本发明要求保护的用于检测尿液中尿调蛋白上的Sda糖抗原含量的酶联免疫试剂盒，包括标准抗原、捕获物和检测物。所述标准抗原为健康人尿调蛋白；所述捕获抗物为抗尿调蛋白抗体；所述检测物为经生物素标记的能够识别Sda的凝集素。

进一步地，所述抗尿调蛋白的抗体可为抗尿调蛋白的多抗。当然，也可以为具有等同效果的抗尿调蛋白的单抗。

在本发明的具体实施方式中，所述抗尿调蛋白上的抗体具体为Meridian公司生产的货号为K90071C-1绵羊抗人尿调蛋白多抗。

进一步地，所述能够识别Sda的凝集素可为DBA(Vectorlabs，B-1035-5)。

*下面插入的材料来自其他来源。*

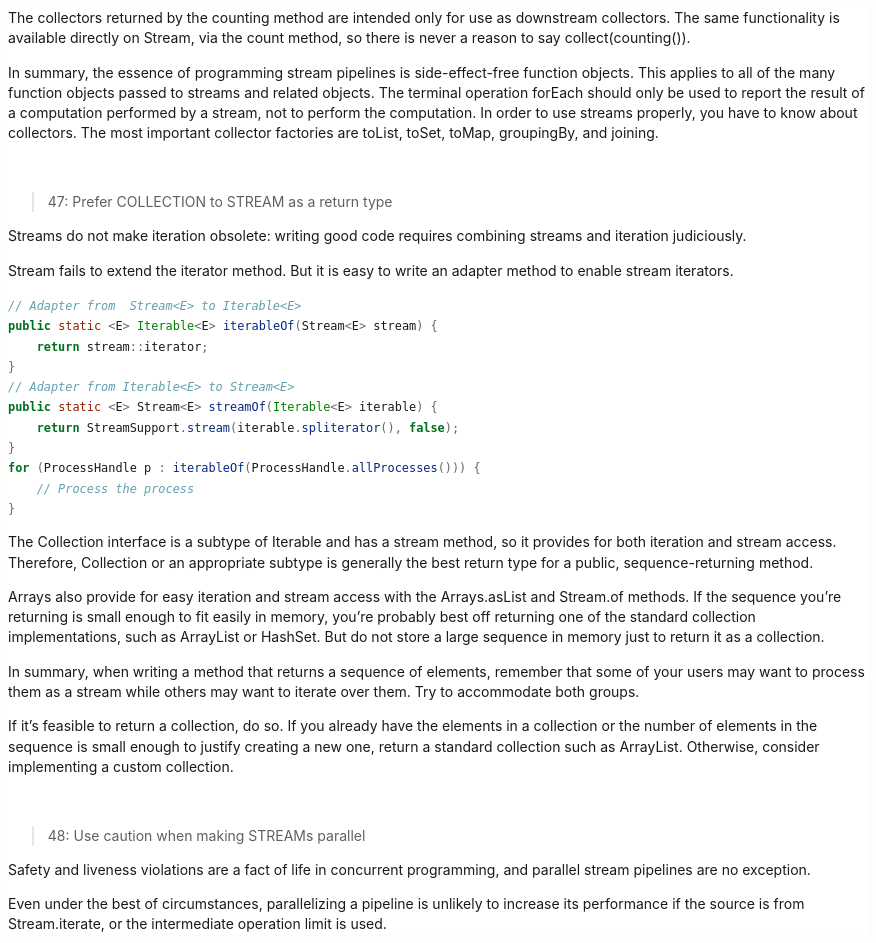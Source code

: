 The collectors returned by the counting method are intended only for use as downstream collectors. The same functionality is available directly on Stream, via the count method, so there is never a reason to say collect(counting()).

In summary, the essence of programming stream pipelines is side-effect-free function objects. This applies to all of the many function objects passed to streams and related objects. The terminal operation forEach should only be used to report the result of a computation performed by a stream, not to perform the computation. In order to use streams properly, you have to know about collectors. The most important collector factories are toList, toSet, toMap, groupingBy, and joining.

<br/>

> 47: Prefer COLLECTION to STREAM as a return type

Streams do not make iteration obsolete: writing good code requires combining streams and iteration judiciously.

Stream fails to extend the iterator method. But it is easy to write an adapter method to enable stream iterators.
```java
// Adapter from  Stream<E> to Iterable<E>
public static <E> Iterable<E> iterableOf(Stream<E> stream) {
    return stream::iterator;
}
// Adapter from Iterable<E> to Stream<E>
public static <E> Stream<E> streamOf(Iterable<E> iterable) {
    return StreamSupport.stream(iterable.spliterator(), false);
}
for (ProcessHandle p : iterableOf(ProcessHandle.allProcesses())) {
    // Process the process
}
```
The Collection interface is a subtype of Iterable and has a stream method, so it provides for both iteration and stream access. Therefore, Collection or an appropriate subtype is generally the best return type for a public, sequence-returning method.

Arrays also provide for easy iteration and stream access with the Arrays.asList and Stream.of methods. If the sequence you’re returning is small enough to fit easily in memory, you’re probably best off returning one of the standard collection implementations, such as ArrayList or HashSet. But do not store a large sequence in memory just to return it as a collection.

In summary, when writing a method that returns a sequence of elements, remember that some of your users may want to process them as a stream while others may want to iterate over them. Try to accommodate both groups.

If it’s feasible to return a collection, do so. If you already have the elements in a collection or the number of elements in the sequence is small enough to justify creating a new one, return a standard collection such as ArrayList. Otherwise, consider implementing a custom collection.

<br/>

> 48: Use caution when making STREAMs parallel

Safety and liveness violations are a fact of life in concurrent programming, and parallel stream pipelines are no exception.

Even under the best of circumstances, parallelizing a pipeline is unlikely to increase its performance if the source is from Stream.iterate, or the intermediate operation limit is used.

当然，也可以为具有等同效果的能够识别Sda的其他凝集素。

更进一步地，所述酶联免疫试剂盒中还可含有辣根过氧化物酶标记的亲和素和/或样本稀释液。

其中，所述亲和素为具有亲和素结合特性的物质。具体的，所述具有亲和素结合特性的物质可为链霉亲合素、卵白亲合素、卵黄亲合素或类亲合素。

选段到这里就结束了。